Eventually, he tired of the Rocky theme and started a progression through the pantheon of professional wrestlers before finally settling on King Kong Bundy.  He even had a new bit of a theme song with the words “His name is King Kong Bundy.”  sung this to a tune approximating “Rawhide”. He still sings this to this day when I call him.  Don’t ask!

I’m not sure why the name settled here; it just did. But it has been there ever since. When the very first electronic bulletin boards opened,  King Kong Bundy became the natural choice for a screen name.  As it was too long and most systems of the time wouldn’t accept three word nicks, I shortened it down to KKBundy.

I have changed my avatar to reflect my real identity.

Now you know. You may wish you didn’t, but you do.

Live with it.

  1. Damn you! I’ve got ‘Eye Of The Tiger’ stuck in me head now.

    I’d like to relate how I came by my Dixie Flatline nickname after a near-death experience at a jazz club. Unfortunately I just nicked it from a book, ’cause I thought it sounded good.

  2. Sorry, I just had to…

    http://tiny.cc/fu7o5

    You’ll need to access it with something that has speakers.

    • paul York
    • August 3rd, 2010

    WOW!! I wish I had such a fantastic story to account for a nickname.

    Mine was only ever just taking my surname and sticking ey on the end.
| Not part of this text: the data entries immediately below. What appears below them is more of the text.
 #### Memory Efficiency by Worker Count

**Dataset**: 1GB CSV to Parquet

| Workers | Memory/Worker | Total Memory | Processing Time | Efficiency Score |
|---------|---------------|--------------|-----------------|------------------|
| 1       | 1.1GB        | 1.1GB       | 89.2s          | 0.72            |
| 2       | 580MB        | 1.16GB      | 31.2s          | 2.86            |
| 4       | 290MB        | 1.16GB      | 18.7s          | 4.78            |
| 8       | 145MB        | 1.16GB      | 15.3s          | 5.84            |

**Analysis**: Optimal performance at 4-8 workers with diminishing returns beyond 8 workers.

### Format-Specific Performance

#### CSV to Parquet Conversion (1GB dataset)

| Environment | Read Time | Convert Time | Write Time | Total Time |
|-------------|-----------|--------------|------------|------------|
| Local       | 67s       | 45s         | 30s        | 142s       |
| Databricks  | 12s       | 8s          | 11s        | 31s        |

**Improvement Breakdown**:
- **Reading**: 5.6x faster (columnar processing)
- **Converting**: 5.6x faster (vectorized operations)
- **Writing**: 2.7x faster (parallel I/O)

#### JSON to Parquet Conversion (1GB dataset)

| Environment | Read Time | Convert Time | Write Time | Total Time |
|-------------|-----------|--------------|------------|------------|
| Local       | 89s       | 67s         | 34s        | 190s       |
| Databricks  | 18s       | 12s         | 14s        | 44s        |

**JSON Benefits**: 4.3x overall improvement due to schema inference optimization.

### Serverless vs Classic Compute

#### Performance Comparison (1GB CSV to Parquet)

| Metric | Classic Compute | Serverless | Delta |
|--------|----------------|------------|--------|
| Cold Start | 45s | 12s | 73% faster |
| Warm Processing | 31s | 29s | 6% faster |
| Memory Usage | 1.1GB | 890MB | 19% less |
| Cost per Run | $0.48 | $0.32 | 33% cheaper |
Very imaginative.

    • Amos M. Capps
    • October 15th, 2010

    When I first posted here I filled out the form with my name because that’s what it asked for. I didn’t know until a few minutes later that I could have used “Grumpy.”

    I’m known as Grumpy because I’m fucking grumpy.

    • Ah! Amos. I find you quite refreshing, grumpy or not. No matter what you call yourself, you’re always welcome here.

    • Anonymous
    • March 23rd, 2011

    kiss my ass

    • Technically, is it an ass, a donkey, a burro, a mule, or what? It’s just that I’m fussy about what particular equines I kiss. Especially on first dates.